Di cosa parlano le vostre canzoni? E pensate che nel Rap come nella musica cantautorale i testi abbiano o debbano avere un ruolo più pesante che in altri generi, ovviamente non strumentali? La musica non dovrebbe parlare prima attraverso le note che le parole?
Le nostre canzoni parlano di bianco e di nero, di vita e di morte, di schiavi e di padroni, di odio e di amore. L’equilibrio della bilancia fra parole e musica per noi non ha regole. Balla di qua è di la.

Cosa vi distingue dalla nuova ondata di rapper per ragazzine, Emis Killa e tutti gli altri?
Ci distingue da questa ondata il fatto di non farne parte, per età innanzitutto e poi per tutto ciò che per età ne consegue.

Chi vive per la musica deve veramente inseguire il successo?
La nostra esigenza è quella di costruire la cosa migliore per le nostre capacità e rispetto ai nostri canoni e gusti, se sarà di successo tanto meglio, forse.

Nella scena Rap Underground di nomi ce ne sono tanti, alcuni validissimi come gli Uochi Toki, altri meno. Fate qualche nome, escluso quello di Beppe Malizia.
Non facciamo parte della scena Rap underground, ci escludiamo a priori, escluderei tanto più i Uochi Toki da qualsiasi etichettatura. Potremmo suggerire Kaos e Colle der Fomento, se si possono ancora considerare underground.

Fatevi un po’ di promozione. Un nuovo album dopo Bianco e Dal Cilindro, tanti  video e che altro in programma?
Un altro nuovo album, altri nuovi video e un nuovo sound, il tutto anticipato da un singolo rimasto nel cassetto con tanto di video ad illustrazioni.

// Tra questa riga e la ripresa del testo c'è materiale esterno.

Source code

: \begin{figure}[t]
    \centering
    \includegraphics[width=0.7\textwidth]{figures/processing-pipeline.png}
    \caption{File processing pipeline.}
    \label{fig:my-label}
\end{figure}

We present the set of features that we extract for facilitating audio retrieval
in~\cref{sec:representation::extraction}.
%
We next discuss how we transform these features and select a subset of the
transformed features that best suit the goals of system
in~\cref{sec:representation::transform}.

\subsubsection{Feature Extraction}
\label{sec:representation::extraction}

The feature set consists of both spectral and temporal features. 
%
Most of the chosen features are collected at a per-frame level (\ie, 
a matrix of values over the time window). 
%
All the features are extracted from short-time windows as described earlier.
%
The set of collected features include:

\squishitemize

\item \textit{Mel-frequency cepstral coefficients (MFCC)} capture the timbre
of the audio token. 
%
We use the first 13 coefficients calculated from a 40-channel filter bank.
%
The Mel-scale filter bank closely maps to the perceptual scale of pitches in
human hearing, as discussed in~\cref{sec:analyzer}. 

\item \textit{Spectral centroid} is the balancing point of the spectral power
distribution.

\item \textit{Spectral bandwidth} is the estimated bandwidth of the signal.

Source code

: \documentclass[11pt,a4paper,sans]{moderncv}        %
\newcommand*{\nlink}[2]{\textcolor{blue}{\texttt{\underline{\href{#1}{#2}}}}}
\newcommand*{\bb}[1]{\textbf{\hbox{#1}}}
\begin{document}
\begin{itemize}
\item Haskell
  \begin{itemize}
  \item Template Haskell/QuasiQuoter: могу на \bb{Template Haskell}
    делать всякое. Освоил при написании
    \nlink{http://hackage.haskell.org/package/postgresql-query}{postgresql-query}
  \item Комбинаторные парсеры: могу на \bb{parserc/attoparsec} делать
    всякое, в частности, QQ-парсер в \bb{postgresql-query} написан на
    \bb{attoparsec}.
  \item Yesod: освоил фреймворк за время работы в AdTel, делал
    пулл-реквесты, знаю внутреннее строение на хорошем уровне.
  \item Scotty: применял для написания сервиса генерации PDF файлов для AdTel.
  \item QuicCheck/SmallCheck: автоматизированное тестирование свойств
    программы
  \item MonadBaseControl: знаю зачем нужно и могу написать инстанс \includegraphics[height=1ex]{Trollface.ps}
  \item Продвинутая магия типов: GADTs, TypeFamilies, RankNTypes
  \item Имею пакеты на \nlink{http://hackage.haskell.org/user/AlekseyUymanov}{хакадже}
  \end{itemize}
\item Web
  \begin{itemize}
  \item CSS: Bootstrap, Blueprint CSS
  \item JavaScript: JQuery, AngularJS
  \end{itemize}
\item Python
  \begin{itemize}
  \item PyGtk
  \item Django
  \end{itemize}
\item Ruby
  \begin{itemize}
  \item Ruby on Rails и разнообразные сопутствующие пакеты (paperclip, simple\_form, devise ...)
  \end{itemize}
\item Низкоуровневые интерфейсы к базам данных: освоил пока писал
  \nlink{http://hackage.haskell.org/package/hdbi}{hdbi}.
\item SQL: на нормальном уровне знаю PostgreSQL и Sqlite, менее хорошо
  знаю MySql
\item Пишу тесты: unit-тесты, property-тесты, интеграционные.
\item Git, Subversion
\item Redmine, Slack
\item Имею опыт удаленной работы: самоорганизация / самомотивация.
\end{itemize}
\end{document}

A proposito, so che i tanti video non sono frutto del caso. C’è un filo conduttore che li lega. Spiegateci di che si tratta. E poi, come siete riusciti a far patrocinare i video di un rapper dal comune di Acqui Terme?
Abbiamo la fortuna di poter girare i video noi stessi avendo a disposizione il team bunker@work in casa. Il filo che li lega poi non è così spesso. In realtà sono legati gli uni agli altri da tante piccole scelte prese a priori: colore bianco e nero, location, personaggi del territorio, oggetti di scena e comparse dovevano ricorrere in più video. In più, invece che girare e montare ogni singolo video come al solito, prima li abbiamo girati tutti (ci son voluti 6 mesi) dopo di che siamo passati al montaggio.
Riguardo al patrocinio, beh, è bastato mostrare il nostro progetto e chiedere…

Ditemi quello che avrei dovuto chiedervi e non vi ho chiesto. Poi, se volete rispondetemi.
Vi ritenete più musicisti, cantautori, rapper o altro?
Risposta: ALTRO!

Ringraziamo Silvio Pizzica e tutta la redazione di Rockambula.